Die Bundesregierung hat in mehreren Runderlassen an die obersten Landesbehörden für Ausbildungsförderung auf die Besonderheiten der zugewanderten Schüler und Studenten hingewiesen und durch entsprechende Regelungen dazu beigetragen, daß die hier aufgetretenen Probleme in angemessener Weise gelöst werden. In bezug auf die Studentenförderung steht aus der DDR zugewanderten Personen als Deutschen grundsätzlich die Förderung nach dem Bundesausbildungsförderungsgesetz (BAföG) zu, sofern sie förderungsfähige Ausbildungsstätten besuchen.
Im Bereich der Schülerförderung unterliegen auch sie der generellen Einschränkung seit Sommer 1983, daß nur noch Schüler gefördert werden, die nicht bei den Eltern wohnen und aus ausschließlich ausbildungsbedingten Gründen auswärtig untergebracht sind. Soweit in der Oberstufe von Gymnasien besondere Förderklassen eingerichtet sind, wird die auswärtige Unterbringung förderungsrechtlich anerkannt.
Zusätzlich zum BAföG und über die Leistungen des BAföG hinausgehend fördert der Bund durch Individualbeihilfen nach Maßgabe der Richtlinien zum Garantiefonds die Eingliederung der Zuwanderer durch Übernahme von Ausbildungskosten (einschließlich Nachhilfeunterricht), der Kosten des Lebensunterhalts und eines etwaigen Sonderbedarfs. Die Förderung endet spätestens fünf Jahre nach der Zuwanderung. Die Länder fördern ihrerseits zum Teil Maßnahmen (Nachhilfeunterricht/Förderkurse), um den schulischen Anschluß zu ermöglichen.
Im Rahmen des Bundesjugendplans werden von der Bundesregierung 156 Jugendgemeinschaftswerke gefördert, die mit ihren Beratungs- und Betreuungsdiensten neben den jungen Aussiedlern auch den jungen Zuwanderern zur Verfügung stehen. Für den Hochschulbereich übernimmt die Beratung die Otto Benecke Stiftung in Bonn.

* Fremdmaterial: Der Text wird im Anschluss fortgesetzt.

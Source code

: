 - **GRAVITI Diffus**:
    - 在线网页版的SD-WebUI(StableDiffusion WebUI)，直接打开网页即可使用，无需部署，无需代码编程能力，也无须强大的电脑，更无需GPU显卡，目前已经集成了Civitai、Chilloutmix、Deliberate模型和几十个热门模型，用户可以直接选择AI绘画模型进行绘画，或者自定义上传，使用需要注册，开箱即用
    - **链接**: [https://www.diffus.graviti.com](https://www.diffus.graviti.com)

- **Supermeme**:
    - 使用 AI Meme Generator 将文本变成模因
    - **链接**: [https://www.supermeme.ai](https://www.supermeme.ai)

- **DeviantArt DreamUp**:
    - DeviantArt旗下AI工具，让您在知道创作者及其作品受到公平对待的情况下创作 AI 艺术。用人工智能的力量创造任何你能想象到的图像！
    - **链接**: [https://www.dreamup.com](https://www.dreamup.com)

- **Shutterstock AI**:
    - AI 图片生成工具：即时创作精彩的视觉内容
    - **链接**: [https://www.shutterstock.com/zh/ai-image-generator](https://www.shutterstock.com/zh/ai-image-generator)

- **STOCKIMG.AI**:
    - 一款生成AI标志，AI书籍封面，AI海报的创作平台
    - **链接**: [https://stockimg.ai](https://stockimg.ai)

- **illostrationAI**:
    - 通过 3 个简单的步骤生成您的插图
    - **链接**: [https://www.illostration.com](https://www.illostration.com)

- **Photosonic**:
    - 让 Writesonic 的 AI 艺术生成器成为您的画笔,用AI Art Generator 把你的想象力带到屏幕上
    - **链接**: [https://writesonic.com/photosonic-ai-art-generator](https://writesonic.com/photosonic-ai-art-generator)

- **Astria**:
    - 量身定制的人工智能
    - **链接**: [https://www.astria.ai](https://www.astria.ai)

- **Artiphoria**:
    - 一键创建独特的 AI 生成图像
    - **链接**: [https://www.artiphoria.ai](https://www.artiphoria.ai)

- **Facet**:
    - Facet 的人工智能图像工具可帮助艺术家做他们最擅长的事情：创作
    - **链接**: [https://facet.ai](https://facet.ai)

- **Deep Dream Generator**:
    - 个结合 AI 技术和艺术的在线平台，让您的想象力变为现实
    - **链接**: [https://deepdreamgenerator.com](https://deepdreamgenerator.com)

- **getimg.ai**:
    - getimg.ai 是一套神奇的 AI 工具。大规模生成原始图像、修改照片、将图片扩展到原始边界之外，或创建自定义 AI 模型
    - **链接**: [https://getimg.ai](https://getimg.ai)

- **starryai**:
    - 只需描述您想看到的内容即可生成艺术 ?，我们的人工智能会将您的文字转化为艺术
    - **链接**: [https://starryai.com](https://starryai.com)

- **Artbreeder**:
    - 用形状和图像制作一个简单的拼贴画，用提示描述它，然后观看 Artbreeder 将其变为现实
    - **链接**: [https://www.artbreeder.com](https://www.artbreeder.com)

Außerdem hat die Bundesregierung in der Kabinettssitzung vom 3. Juli 1984 beschlossen, das sogenannte Akademikerprogramm, das die Förderung von notwendigen Ergänzungs-, Zusatz- oder Sprachstudien für über 30jährige Aussiedler und Zuwanderer vorsieht, in den Haushalt 1985 wiederaufzunehmen. Damit wird die berufliche Integration derjenigen erleichtert, deren akademische Abschlüsse nicht voll anerkannt werden bzw. nicht unmittelbar beruflich verwertbar sind, und derjenigen, die die Altersgrenze des BAföG überschritten haben. Die Bundesregierung erleichtert ferner durch ein besonderes Förderprogramm die Integration von ausgesiedelten oder zugewanderten Wissenschaftlern in das Hochschulleben der Bundesrepublik Deutschland.